▸ Exercise
Would you please repeat the data exactly as given?

● ● ● ● ●

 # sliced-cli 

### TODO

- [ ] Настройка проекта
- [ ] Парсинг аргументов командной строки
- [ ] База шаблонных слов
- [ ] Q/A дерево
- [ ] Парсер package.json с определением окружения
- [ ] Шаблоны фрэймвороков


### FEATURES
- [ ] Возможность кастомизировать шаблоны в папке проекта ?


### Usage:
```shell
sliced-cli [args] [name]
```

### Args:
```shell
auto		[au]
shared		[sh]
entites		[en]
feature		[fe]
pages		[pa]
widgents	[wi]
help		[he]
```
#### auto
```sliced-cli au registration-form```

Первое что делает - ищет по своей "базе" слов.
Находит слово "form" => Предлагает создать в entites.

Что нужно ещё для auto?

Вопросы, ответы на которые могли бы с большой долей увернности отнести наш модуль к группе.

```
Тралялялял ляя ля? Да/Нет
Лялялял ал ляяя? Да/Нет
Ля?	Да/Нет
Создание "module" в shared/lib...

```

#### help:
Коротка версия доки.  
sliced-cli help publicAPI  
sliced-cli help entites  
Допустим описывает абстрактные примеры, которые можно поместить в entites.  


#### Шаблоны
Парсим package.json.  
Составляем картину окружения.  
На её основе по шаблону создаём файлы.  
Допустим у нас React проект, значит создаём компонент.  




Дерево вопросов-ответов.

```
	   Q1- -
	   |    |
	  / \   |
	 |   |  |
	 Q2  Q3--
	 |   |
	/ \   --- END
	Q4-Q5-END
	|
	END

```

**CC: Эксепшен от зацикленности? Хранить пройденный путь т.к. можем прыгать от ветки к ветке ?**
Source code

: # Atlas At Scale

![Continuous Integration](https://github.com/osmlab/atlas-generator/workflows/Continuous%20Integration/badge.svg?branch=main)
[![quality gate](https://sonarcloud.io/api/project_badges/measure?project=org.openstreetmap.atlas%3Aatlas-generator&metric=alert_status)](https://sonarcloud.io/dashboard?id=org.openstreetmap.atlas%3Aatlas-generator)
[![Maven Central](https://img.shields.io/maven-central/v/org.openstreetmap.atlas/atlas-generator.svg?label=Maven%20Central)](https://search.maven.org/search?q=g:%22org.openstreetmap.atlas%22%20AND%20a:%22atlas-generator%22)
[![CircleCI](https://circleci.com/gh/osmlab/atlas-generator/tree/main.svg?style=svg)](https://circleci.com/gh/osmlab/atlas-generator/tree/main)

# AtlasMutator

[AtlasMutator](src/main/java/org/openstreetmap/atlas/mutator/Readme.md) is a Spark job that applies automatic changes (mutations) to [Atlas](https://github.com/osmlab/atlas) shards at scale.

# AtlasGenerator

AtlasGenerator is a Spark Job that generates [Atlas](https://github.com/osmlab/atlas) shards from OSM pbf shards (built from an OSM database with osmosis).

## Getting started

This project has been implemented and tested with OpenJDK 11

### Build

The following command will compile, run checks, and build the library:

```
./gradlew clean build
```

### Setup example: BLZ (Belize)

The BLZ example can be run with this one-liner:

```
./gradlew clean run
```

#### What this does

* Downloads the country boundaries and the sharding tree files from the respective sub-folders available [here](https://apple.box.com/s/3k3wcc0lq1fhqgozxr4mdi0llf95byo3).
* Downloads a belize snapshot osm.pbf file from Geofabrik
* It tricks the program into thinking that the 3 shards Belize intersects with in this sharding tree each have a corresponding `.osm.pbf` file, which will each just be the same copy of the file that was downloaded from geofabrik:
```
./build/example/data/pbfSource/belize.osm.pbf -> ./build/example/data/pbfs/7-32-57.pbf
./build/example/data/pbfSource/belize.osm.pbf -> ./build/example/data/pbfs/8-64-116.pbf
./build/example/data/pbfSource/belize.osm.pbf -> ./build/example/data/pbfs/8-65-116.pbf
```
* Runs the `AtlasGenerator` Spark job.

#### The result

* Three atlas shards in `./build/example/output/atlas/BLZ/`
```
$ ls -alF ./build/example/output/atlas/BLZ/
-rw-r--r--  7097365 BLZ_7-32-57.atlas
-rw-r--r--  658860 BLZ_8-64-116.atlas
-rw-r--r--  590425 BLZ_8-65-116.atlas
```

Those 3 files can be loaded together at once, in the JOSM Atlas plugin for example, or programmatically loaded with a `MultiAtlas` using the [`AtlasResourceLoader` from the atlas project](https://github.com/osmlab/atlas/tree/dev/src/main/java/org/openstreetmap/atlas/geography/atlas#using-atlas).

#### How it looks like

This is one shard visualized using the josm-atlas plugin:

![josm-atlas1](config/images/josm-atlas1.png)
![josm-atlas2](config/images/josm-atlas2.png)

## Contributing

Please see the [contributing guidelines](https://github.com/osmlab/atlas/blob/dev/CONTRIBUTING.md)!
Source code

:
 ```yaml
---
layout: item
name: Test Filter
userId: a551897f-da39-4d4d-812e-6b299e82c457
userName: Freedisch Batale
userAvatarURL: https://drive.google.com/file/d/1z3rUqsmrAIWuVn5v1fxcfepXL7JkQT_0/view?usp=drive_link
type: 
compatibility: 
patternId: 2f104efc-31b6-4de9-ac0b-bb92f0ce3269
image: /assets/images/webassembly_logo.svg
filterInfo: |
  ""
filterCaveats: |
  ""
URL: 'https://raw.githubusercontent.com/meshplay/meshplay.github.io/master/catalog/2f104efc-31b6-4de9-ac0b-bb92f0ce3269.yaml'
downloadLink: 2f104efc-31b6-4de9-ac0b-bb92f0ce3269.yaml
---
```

● ● ● ● ●

▸ Written answer
 # sliced-cli 

### TODO

- [ ] Настройка проекта
- [ ] Парсинг аргументов командной строки
- [ ] База шаблонных слов
- [ ] Q/A дерево
- [ ] Парсер package.json с определением окружения
- [ ] Шаблоны фрэймвороков


### FEATURES
- [ ] Возможность кастомизировать шаблоны в папке проекта ?


### Usage:
```shell
sliced-cli [args] [name]
```

### Args:
```shell
auto		[au]
shared		[sh]
entites		[en]
feature		[fe]
pages		[pa]
widgents	[wi]
help		[he]
```
#### auto
```sliced-cli au registration-form```

Первое что делает - ищет по своей "базе" слов.
Находит слово "form" => Предлагает создать в entites.

Что нужно ещё для auto?

Вопросы, ответы на которые могли бы с большой долей увернности отнести наш модуль к группе.

```
Тралялялял ляя ля? Да/Нет
Лялялял ал ляяя? Да/Нет
Ля?	Да/Нет
Создание "module" в shared/lib...

```

#### help:
Коротка версия доки.  
sliced-cli help publicAPI  
sliced-cli help entites  
Допустим описывает абстрактные примеры, которые можно поместить в entites.  


#### Шаблоны
Парсим package.json.  
Составляем картину окружения.  
На её основе по шаблону создаём файлы.  
Допустим у нас React проект, значит создаём компонент.  




Дерево вопросов-ответов.

```
	   Q1- -
	   |    |
	  / \   |
	 |   |  |
	 Q2  Q3--
	 |   |
	/ \   --- END
	Q4-Q5-END
	|
	END

```

**CC: Эксепшен от зацикленности? Хранить пройденный путь т.к. можем прыгать от ветки к ветке ?**
Source code

: # Atlas At Scale

![Continuous Integration](https://github.com/osmlab/atlas-generator/workflows/Continuous%20Integration/badge.svg?branch=main)
[![quality gate](https://sonarcloud.io/api/project_badges/measure?project=org.openstreetmap.atlas%3Aatlas-generator&metric=alert_status)](https://sonarcloud.io/dashboard?id=org.openstreetmap.atlas%3Aatlas-generator)
[![Maven Central](https://img.shields.io/maven-central/v/org.openstreetmap.atlas/atlas-generator.svg?label=Maven%20Central)](https://search.maven.org/search?q=g:%22org.openstreetmap.atlas%22%20AND%20a:%22atlas-generator%22)
[![CircleCI](https://circleci.com/gh/osmlab/atlas-generator/tree/main.svg?style=svg)](https://circleci.com/gh/osmlab/atlas-generator/tree/main)

# AtlasMutator

[AtlasMutator](src/main/java/org/openstreetmap/atlas/mutator/Readme.md) is a Spark job that applies automatic changes (mutations) to [Atlas](https://github.com/osmlab/atlas) shards at scale.

# AtlasGenerator

AtlasGenerator is a Spark Job that generates [Atlas](https://github.com/osmlab/atlas) shards from OSM pbf shards (built from an OSM database with osmosis).

## Getting started

This project has been implemented and tested with OpenJDK 11

### Build

The following command will compile, run checks, and build the library:

```
./gradlew clean build
```

### Setup example: BLZ (Belize)

The BLZ example can be run with this one-liner:

```
./gradlew clean run
```

#### What this does

* Downloads the country boundaries and the sharding tree files from the respective sub-folders available [here](https://apple.box.com/s/3k3wcc0lq1fhqgozxr4mdi0llf95byo3).
* Downloads a belize snapshot osm.pbf file from Geofabrik
* It tricks the program into thinking that the 3 shards Belize intersects with in this sharding tree each have a corresponding `.osm.pbf` file, which will each just be the same copy of the file that was downloaded from geofabrik:
```
./build/example/data/pbfSource/belize.osm.pbf -> ./build/example/data/pbfs/7-32-57.pbf
./build/example/data/pbfSource/belize.osm.pbf -> ./build/example/data/pbfs/8-64-116.pbf
./build/example/data/pbfSource/belize.osm.pbf -> ./build/example/data/pbfs/8-65-116.pbf
```
* Runs the `AtlasGenerator` Spark job.

#### The result

* Three atlas shards in `./build/example/output/atlas/BLZ/`
```
$ ls -alF ./build/example/output/atlas/BLZ/
-rw-r--r--  7097365 BLZ_7-32-57.atlas
-rw-r--r--  658860 BLZ_8-64-116.atlas
-rw-r--r--  590425 BLZ_8-65-116.atlas
```

Those 3 files can be loaded together at once, in the JOSM Atlas plugin for example, or programmatically loaded with a `MultiAtlas` using the [`AtlasResourceLoader` from the atlas project](https://github.com/osmlab/atlas/tree/dev/src/main/java/org/openstreetmap/atlas/geography/atlas#using-atlas).

#### How it looks like

This is one shard visualized using the josm-atlas plugin:

![josm-atlas1](config/images/josm-atlas1.png)
![josm-atlas2](config/images/josm-atlas2.png)

## Contributing

Please see the [contributing guidelines](https://github.com/osmlab/atlas/blob/dev/CONTRIBUTING.md)!
Source code

:
 ```yaml
---
layout: item
name: Test Filter
userId: a551897f-da39-4d4d-812e-6b299e82c457
userName: Freedisch Batale
userAvatarURL: https://drive.google.com/file/d/1z3rUqsmrAIWuVn5v1fxcfepXL7JkQT_0/view?usp=drive_link
type: 
compatibility: 
patternId: 2f104efc-31b6-4de9-ac0b-bb92f0ce3269
image: /assets/images/webassembly_logo.svg
filterInfo: |
  ""
filterCaveats: |
  ""
URL: 'https://raw.githubusercontent.com/meshplay/meshplay.github.io/master/catalog/2f104efc-31b6-4de9-ac0b-bb92f0ce3269.yaml'
downloadLink: 2f104efc-31b6-4de9-ac0b-bb92f0ce3269.yaml
---
```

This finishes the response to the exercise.